Radio left much to the imagination. We conjured movies out of voices, suspended our disbelief when the whole world tumbled out of Fiber McGee’s hall closet week after week. In fact, we waited for it along with Mr. Kitzel, Sen. Claghorn or Archie the manager to announce that Duffy ain't here. The fulfilled anticipation became our reliable clock and a measure of predictability. Another instance where the media itself, far more than the content, insinuated itself in our psyches in ways we weren’t aware. If they held a beauty pageant on radio we would imagine the contestants. We even presumed that Edgar Bergen's mouth didn't move when he became Charlie McCarthy.

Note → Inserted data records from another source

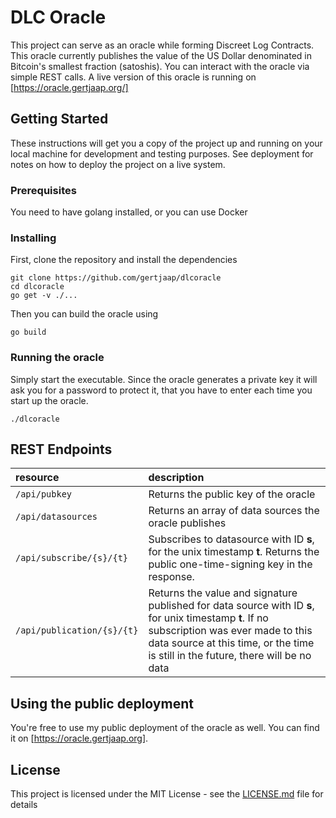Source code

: # DLC Oracle

This project can serve as an oracle while forming Discreet Log Contracts. This oracle currently publishes the value of the US Dollar denominated in Bitcoin's smallest fraction (satoshis). You can interact with the oracle via simple REST calls. A live version of this oracle is running on [https://oracle.gertjaap.org/]

## Getting Started

These instructions will get you a copy of the project up and running on your local machine for development and testing purposes. See deployment for notes on how to deploy the project on a live system.

### Prerequisites

You need to have golang installed, or you can use Docker

### Installing

First, clone the repository and install the dependencies

```
git clone https://github.com/gertjaap/dlcoracle
cd dlcoracle
go get -v ./...
```

Then you can build the oracle using
```
go build
```

### Running the oracle

Simply start the executable. Since the oracle generates a private key it will ask you for a password to protect it, that you have to enter each time you start up the oracle.

```
./dlcoracle
```

## REST Endpoints

| resource          | description                              |
|:------------------|:-----------------------------------------|
|`/api/pubkey`      | Returns the public key of the oracle     |
|`/api/datasources` | Returns an array of data sources the oracle publishes |
|`/api/subscribe/{s}/{t}` | Subscribes to datasource with ID **s**, for the unix timestamp **t**. Returns the public one-time-signing key in the response. |
|`/api/publication/{s}/{t}` | Returns the value and signature published for data source with ID **s**, for unix timestamp **t**. If no subscription was ever made to this data source at this time, or the time is still in the future, there will be no data |

## Using the public deployment

You're free to use my public deployment of the oracle as well. You can find it on [https://oracle.gertjaap.org]. 

## License

This project is licensed under the MIT License - see the [LICENSE.md](LICENSE.md) file for details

In sensory terms, radio is a low-definition media. It gives us little and therefore demands more participation to complete the experience. Today's stations offer music and news but before TV it was our ready window to life. When Edward R. Murrow broadcast from London during the Blitz, his words became embedded in our hearts and minds. Just as FDR's fireside chats came into living rooms as families gathered around and stared into the gothic-designed speakers.

We were astonished at the quick minds of the panel on Information Please and celebrated the precocity of the Quiz Kids. We honored smarts back then. Paradoxically, with our Googling glut of information today we mock intellectuals and elect morons.

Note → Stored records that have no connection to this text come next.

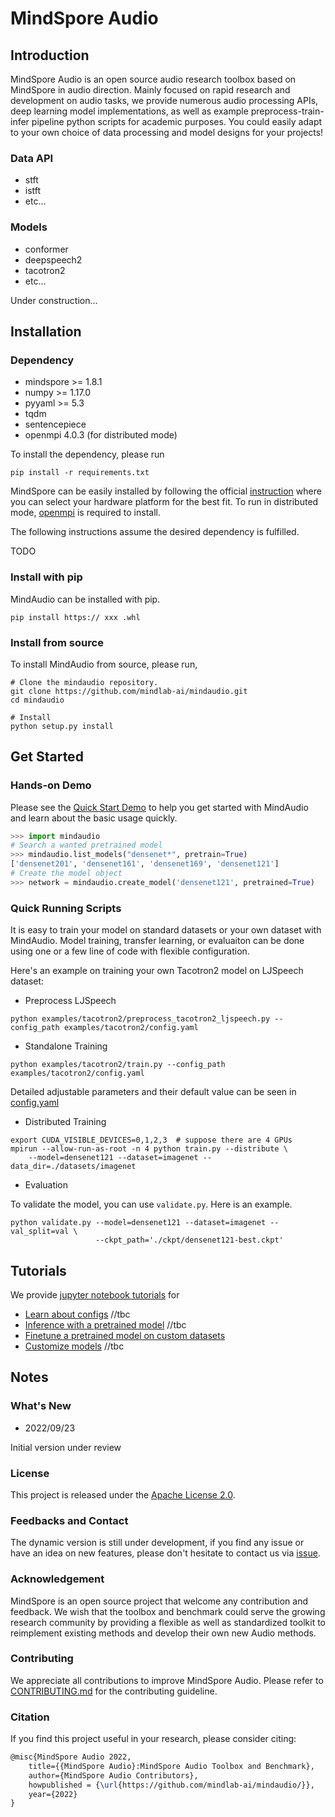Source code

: # MindSpore Audio

## Introduction
MindSpore Audio is an open source audio research toolbox based on MindSpore in audio direction. Mainly focused on rapid research and development on audio tasks, we provide numerous audio processing APIs, deep learning model implementations, as well as example preprocess-train-infer pipeline python scripts for academic purposes. You could easily adapt to your own choice of data processing and model designs for your projects!

### Data API
- stft
- istft
- etc...

### Models
- conformer
- deepspeech2
- tacotron2
- etc...

Under construction... 

## Installation

### Dependency

- mindspore >= 1.8.1
- numpy >= 1.17.0
- pyyaml >= 5.3
- tqdm
- sentencepiece
- openmpi 4.0.3 (for distributed mode) 

To install the dependency, please run
```shell
pip install -r requirements.txt
```

MindSpore can be easily installed by following the official [instruction](https://www.mindspore.cn/install) where you can select your hardware platform for the best fit. To run in distributed mode, [openmpi](https://www.open-mpi.org/software/ompi/v4.0/) is required to install.   

The following instructions assume the desired dependency is fulfilled. 

TODO

### Install with pip
MindAudio can be installed with pip. 
```shell
pip install https:// xxx .whl
```

### Install from source
To install MindAudio from source, please run,
```shell
# Clone the mindaudio repository.
git clone https://github.com/mindlab-ai/mindaudio.git
cd mindaudio

# Install
python setup.py install
```

## Get Started 

### Hands-on Demo
Please see the [Quick Start Demo](quick_tour.ipynb) to help you get started with MindAudio and learn about the basic usage quickly. 


```python
>>> import mindaudio 
# Search a wanted pretrained model 
>>> mindaudio.list_models("densenet*", pretrain=True)
['densenet201', 'densenet161', 'densenet169', 'densenet121']
# Create the model object
>>> network = mindaudio.create_model('densenet121', pretrained=True)
```

### Quick Running Scripts
It is easy to train your model on standard datasets or your own dataset with MindAudio. Model training, transfer learning, or evaluaiton can be done using one or a few line of code with flexible configuration.

Here's an example on training your own Tacotron2 model on LJSpeech dataset:

- Preprocess LJSpeech

`python examples/tacotron2/preprocess_tacotron2_ljspeech.py --config_path examples/tacotron2/config.yaml`

- Standalone Training

`python examples/tacotron2/train.py --config_path examples/tacotron2/config.yaml`

Detailed adjustable parameters and their default value can be seen in [config.yaml](mindaudio/examples/tacotron2/config.yaml)

- Distributed Training 

```
export CUDA_VISIBLE_DEVICES=0,1,2,3  # suppose there are 4 GPUs
mpirun --allow-run-as-root -n 4 python train.py --distribute \
	--model=densenet121 --dataset=imagenet --data_dir=./datasets/imagenet   
```

- Evaluation

To validate the model, you can use `validate.py`. Here is an example.
```shell
python validate.py --model=densenet121 --dataset=imagenet --val_split=val \
		           --ckpt_path='./ckpt/densenet121-best.ckpt' 
``` 


## Tutorials
We provide [jupyter notebook tutorials](tutorials) for  

- [Learn about configs](tutorials/learn_about_config.ipynb)  //tbc
- [Inference with a pretrained model](tutorials/inference.ipynb) //tbc
- [Finetune a pretrained model on custom datasets](tutorials/finetune.ipynb) 
- [Customize models](tutorials/customize_model.ipynb) //tbc


## Notes
### What's New 

- 2022/09/23

Initial version under review

### License

This project is released under the [Apache License 2.0](LICENSE.md).

### Feedbacks and Contact

The dynamic version is still under development, if you find any issue or have an idea on new features, please don't hesitate to contact us via [issue](https://github.com/mindlab-ai/mindaudio/issues).

### Acknowledgement

MindSpore is an open source project that welcome any contribution and feedback. We wish that the toolbox and benchmark could serve the growing research community by providing a flexible as well as standardized toolkit to reimplement existing methods and develop their own new Audio methods.

### Contributing

We appreciate all contributions to improve MindSpore Audio. Please refer to [CONTRIBUTING.md](CONTRIBUTING.md) for the contributing guideline.

### Citation

If you find this project useful in your research, please consider citing:

```latex
@misc{MindSpore Audio 2022,
    title={{MindSpore Audio}:MindSpore Audio Toolbox and Benchmark},
    author={MindSpore Audio Contributors},
    howpublished = {\url{https://github.com/mindlab-ai/mindaudio/}},
    year={2022}
}
```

It may be the 7th inning of life or the 9th but we still have a few plans and hopes. One would be to re-visit our past to see where we went wrong to have ended in this sorry place. If it's innocence we lost we must have traded it for more jaded eyes.

Is it nostalgia that leads me here with its rosy lenses? I think not. Resistant as we are to looking backward, we are not well-served to ignore the values in the static of old radio even as they are encrusted with their own illusions and folly.

6 comments:

  1. Yet another gem. Your description of radio and that it made demands on our imagination is dead on. Sometimes we sit in front of the tube with a vacuous zombie like stare defying it to entertain us while our mind wanders. This was never so when listening to WJZ or WOR. We were forced to pay attention so we could bring a picture to our mind's eye.

    With my failing hearsight I never turn a radio on anymore but I do miss Raymond and the squeaky door, Let's Pretend, and please don't tell anybody but even Stella Dallas. Even my kimosabe with the silver bullets has ridden off into the sunset.

    Nostalgia ain't what it used to be.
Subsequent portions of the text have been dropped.